(Rendered images with source text)
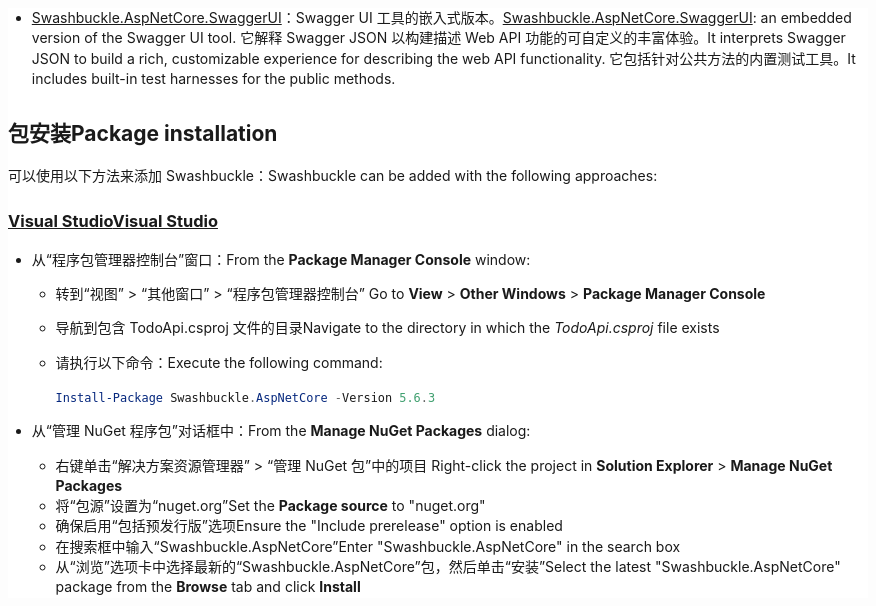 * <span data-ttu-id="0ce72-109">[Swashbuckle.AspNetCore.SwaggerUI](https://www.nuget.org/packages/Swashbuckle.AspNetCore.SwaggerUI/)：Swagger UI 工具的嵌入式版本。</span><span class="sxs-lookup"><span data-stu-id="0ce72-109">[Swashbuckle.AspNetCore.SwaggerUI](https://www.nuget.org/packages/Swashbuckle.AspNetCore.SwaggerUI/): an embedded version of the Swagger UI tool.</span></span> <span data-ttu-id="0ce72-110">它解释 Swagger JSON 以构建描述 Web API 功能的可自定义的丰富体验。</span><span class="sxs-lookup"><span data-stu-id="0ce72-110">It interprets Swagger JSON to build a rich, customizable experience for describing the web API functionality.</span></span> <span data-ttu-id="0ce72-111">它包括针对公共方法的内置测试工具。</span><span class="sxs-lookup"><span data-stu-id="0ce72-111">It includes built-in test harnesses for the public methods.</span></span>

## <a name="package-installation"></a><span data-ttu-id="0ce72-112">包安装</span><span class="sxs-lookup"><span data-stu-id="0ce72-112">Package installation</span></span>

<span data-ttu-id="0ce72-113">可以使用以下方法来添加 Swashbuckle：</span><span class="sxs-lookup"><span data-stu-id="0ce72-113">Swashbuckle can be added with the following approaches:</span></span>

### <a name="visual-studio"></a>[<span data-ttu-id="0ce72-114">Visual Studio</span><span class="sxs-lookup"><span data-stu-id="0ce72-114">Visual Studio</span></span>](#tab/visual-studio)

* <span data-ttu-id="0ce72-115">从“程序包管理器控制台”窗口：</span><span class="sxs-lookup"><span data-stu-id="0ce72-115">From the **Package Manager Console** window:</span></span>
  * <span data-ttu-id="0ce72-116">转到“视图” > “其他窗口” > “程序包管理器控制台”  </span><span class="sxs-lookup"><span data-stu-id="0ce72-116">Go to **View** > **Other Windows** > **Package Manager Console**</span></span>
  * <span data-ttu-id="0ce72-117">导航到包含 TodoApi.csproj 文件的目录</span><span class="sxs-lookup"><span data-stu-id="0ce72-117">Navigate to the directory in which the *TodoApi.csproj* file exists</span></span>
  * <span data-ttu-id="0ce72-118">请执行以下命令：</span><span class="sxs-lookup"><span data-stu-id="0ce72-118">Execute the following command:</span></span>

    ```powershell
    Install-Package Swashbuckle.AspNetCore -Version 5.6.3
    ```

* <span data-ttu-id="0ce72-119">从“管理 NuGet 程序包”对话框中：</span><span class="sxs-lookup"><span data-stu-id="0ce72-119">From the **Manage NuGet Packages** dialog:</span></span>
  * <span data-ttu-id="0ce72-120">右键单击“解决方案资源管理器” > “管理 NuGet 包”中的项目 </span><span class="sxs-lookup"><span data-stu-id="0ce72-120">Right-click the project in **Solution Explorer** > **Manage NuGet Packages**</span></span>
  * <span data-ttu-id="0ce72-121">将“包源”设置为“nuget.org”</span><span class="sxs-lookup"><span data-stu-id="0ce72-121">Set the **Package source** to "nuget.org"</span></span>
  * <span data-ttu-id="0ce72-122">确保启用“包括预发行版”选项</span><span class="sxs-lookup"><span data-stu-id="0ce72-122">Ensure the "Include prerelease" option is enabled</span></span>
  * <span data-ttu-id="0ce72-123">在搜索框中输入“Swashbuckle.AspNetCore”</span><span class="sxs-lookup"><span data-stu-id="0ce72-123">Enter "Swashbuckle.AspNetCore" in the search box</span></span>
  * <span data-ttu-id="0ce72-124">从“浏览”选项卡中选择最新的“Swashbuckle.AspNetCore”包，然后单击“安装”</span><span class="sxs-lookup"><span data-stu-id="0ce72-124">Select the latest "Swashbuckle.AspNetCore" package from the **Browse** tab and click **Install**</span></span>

__INSTRUCTIONS TO FOLLOW__
Could you please write out exactly the lines from the start of the entries above through the line that holds "the *TodoApi.csproj* file exists</span></span>", both included, with no pictures?

__TASK ANSWER__
 * <span data-ttu-id="0ce72-109">[Swashbuckle.AspNetCore.SwaggerUI](https://www.nuget.org/packages/Swashbuckle.AspNetCore.SwaggerUI/)：Swagger UI 工具的嵌入式版本。</span><span class="sxs-lookup"><span data-stu-id="0ce72-109">[Swashbuckle.AspNetCore.SwaggerUI](https://www.nuget.org/packages/Swashbuckle.AspNetCore.SwaggerUI/): an embedded version of the Swagger UI tool.</span></span> <span data-ttu-id="0ce72-110">它解释 Swagger JSON 以构建描述 Web API 功能的可自定义的丰富体验。</span><span class="sxs-lookup"><span data-stu-id="0ce72-110">It interprets Swagger JSON to build a rich, customizable experience for describing the web API functionality.</span></span> <span data-ttu-id="0ce72-111">它包括针对公共方法的内置测试工具。</span><span class="sxs-lookup"><span data-stu-id="0ce72-111">It includes built-in test harnesses for the public methods.</span></span>

## <a name="package-installation"></a><span data-ttu-id="0ce72-112">包安装</span><span class="sxs-lookup"><span data-stu-id="0ce72-112">Package installation</span></span>

<span data-ttu-id="0ce72-113">可以使用以下方法来添加 Swashbuckle：</span><span class="sxs-lookup"><span data-stu-id="0ce72-113">Swashbuckle can be added with the following approaches:</span></span>

### <a name="visual-studio"></a>[<span data-ttu-id="0ce72-114">Visual Studio</span><span class="sxs-lookup"><span data-stu-id="0ce72-114">Visual Studio</span></span>](#tab/visual-studio)

* <span data-ttu-id="0ce72-115">从“程序包管理器控制台”窗口：</span><span class="sxs-lookup"><span data-stu-id="0ce72-115">From the **Package Manager Console** window:</span></span>
  * <span data-ttu-id="0ce72-116">转到“视图” > “其他窗口” > “程序包管理器控制台”  </span><span class="sxs-lookup"><span data-stu-id="0ce72-116">Go to **View** > **Other Windows** > **Package Manager Console**</span></span>
  * <span data-ttu-id="0ce72-117">导航到包含 TodoApi.csproj 文件的目录</span><span class="sxs-lookup"><span data-stu-id="0ce72-117">Navigate to the directory in which the *TodoApi.csproj* file exists</span></span>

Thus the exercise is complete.